======== Input material ========
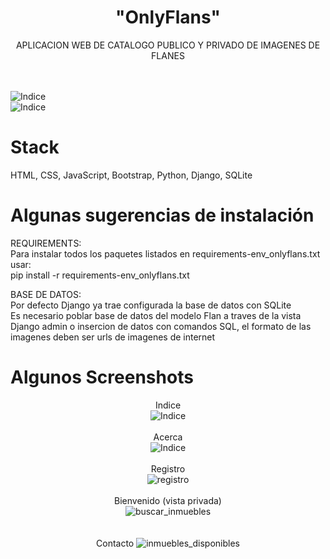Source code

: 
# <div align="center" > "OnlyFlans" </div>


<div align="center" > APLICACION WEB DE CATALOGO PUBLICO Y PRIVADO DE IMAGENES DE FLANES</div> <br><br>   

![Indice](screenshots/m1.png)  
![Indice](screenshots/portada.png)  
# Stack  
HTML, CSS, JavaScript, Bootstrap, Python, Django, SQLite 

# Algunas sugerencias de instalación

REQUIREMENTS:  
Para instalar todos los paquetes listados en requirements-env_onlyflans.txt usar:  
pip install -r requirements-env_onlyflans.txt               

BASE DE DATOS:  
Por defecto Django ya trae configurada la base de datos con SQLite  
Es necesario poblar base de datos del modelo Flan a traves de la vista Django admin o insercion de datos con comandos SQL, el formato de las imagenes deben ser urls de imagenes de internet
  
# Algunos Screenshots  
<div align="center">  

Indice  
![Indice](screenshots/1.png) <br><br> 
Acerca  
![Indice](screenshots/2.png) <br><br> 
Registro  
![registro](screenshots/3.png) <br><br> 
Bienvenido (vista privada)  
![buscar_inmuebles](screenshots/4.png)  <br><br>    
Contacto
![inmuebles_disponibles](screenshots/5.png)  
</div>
========
======== Input material ========
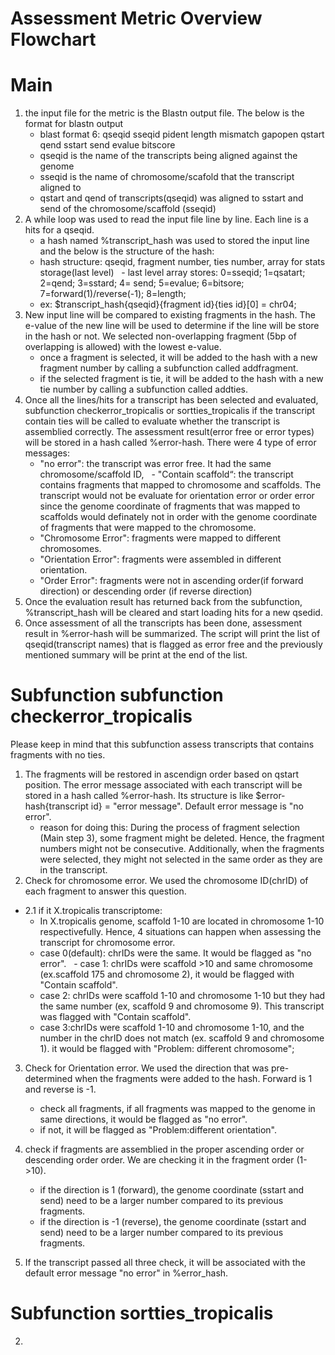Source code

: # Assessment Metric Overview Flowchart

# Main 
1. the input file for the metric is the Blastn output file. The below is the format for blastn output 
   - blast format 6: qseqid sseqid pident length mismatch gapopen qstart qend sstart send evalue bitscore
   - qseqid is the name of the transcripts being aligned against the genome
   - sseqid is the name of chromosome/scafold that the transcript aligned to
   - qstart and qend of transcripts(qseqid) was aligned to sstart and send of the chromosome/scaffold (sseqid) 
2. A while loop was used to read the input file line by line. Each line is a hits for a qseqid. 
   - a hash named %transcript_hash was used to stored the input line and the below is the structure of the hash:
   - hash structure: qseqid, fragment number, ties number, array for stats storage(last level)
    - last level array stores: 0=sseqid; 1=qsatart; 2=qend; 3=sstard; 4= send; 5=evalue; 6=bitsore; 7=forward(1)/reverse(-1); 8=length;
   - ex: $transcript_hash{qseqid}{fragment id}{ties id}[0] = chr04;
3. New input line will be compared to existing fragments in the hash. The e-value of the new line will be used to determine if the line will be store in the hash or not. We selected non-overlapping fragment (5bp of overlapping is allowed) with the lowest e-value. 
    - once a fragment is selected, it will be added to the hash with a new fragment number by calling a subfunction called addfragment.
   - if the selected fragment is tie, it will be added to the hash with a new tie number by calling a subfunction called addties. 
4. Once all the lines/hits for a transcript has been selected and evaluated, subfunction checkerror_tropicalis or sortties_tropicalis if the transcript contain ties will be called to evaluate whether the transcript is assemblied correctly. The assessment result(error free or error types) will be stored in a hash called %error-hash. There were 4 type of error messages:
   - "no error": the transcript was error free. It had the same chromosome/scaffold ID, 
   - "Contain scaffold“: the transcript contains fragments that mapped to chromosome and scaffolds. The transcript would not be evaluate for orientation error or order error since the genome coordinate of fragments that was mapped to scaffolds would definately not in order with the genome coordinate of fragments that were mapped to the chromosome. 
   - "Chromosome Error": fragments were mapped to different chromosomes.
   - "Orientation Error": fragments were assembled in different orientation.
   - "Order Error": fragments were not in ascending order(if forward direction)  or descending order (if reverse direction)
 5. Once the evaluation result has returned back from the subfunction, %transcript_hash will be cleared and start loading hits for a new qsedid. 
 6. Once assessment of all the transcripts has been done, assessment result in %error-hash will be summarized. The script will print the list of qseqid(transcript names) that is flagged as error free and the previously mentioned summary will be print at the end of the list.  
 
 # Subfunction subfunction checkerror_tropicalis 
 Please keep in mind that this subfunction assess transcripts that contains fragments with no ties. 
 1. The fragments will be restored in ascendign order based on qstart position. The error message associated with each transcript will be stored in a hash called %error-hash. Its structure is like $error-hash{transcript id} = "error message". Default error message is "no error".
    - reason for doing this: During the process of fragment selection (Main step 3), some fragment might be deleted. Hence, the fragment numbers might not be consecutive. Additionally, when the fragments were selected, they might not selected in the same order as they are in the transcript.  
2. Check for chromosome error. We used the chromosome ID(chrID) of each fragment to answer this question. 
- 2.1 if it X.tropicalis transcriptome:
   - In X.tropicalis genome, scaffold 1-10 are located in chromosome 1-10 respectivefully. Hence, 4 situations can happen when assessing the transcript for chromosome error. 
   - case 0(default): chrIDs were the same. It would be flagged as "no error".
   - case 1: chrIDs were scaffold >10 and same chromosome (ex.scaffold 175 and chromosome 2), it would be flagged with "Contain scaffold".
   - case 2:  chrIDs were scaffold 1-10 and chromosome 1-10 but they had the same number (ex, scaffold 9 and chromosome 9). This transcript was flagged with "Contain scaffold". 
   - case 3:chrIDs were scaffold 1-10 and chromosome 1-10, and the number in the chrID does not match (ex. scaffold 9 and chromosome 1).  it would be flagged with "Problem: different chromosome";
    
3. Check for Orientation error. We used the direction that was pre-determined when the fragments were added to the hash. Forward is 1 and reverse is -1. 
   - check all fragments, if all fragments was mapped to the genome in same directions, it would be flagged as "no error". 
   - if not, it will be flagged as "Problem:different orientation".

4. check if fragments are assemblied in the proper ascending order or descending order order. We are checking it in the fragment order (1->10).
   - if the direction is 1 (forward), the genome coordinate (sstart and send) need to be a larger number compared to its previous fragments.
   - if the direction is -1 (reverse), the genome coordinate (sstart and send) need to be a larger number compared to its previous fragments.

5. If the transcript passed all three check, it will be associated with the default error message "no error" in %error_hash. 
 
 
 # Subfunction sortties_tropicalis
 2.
========
======== Input material ========
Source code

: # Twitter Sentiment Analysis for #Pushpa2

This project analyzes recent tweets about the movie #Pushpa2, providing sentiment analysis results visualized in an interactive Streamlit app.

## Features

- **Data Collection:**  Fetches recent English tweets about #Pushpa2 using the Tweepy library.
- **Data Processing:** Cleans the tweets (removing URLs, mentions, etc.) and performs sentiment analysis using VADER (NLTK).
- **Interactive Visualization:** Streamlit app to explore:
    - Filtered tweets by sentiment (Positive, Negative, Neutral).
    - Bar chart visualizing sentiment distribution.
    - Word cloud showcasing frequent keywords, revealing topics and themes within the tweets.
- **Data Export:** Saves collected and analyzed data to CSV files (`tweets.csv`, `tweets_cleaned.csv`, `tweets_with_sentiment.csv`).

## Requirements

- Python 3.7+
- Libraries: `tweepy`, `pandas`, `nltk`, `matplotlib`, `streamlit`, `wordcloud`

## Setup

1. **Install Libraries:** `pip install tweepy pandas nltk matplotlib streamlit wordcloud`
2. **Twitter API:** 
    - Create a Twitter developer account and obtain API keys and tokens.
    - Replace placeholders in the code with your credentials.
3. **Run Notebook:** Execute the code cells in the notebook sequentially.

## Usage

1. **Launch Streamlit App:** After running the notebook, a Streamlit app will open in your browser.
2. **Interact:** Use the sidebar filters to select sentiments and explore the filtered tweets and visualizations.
========
What you need to do. Which lines of the records above hold the word "Data"? Copy each one out.

Result of this task.
- **Data Collection:**  Fetches recent English tweets about #Pushpa2 using the Tweepy library.
- **Data Processing:** Cleans the tweets (removing URLs, mentions, etc.) and performs sentiment analysis using VADER (NLTK).
- **Data Export:** Saves collected and analyzed data to CSV files (`tweets.csv`, `tweets_cleaned.csv`, `tweets_with_sentiment.csv`).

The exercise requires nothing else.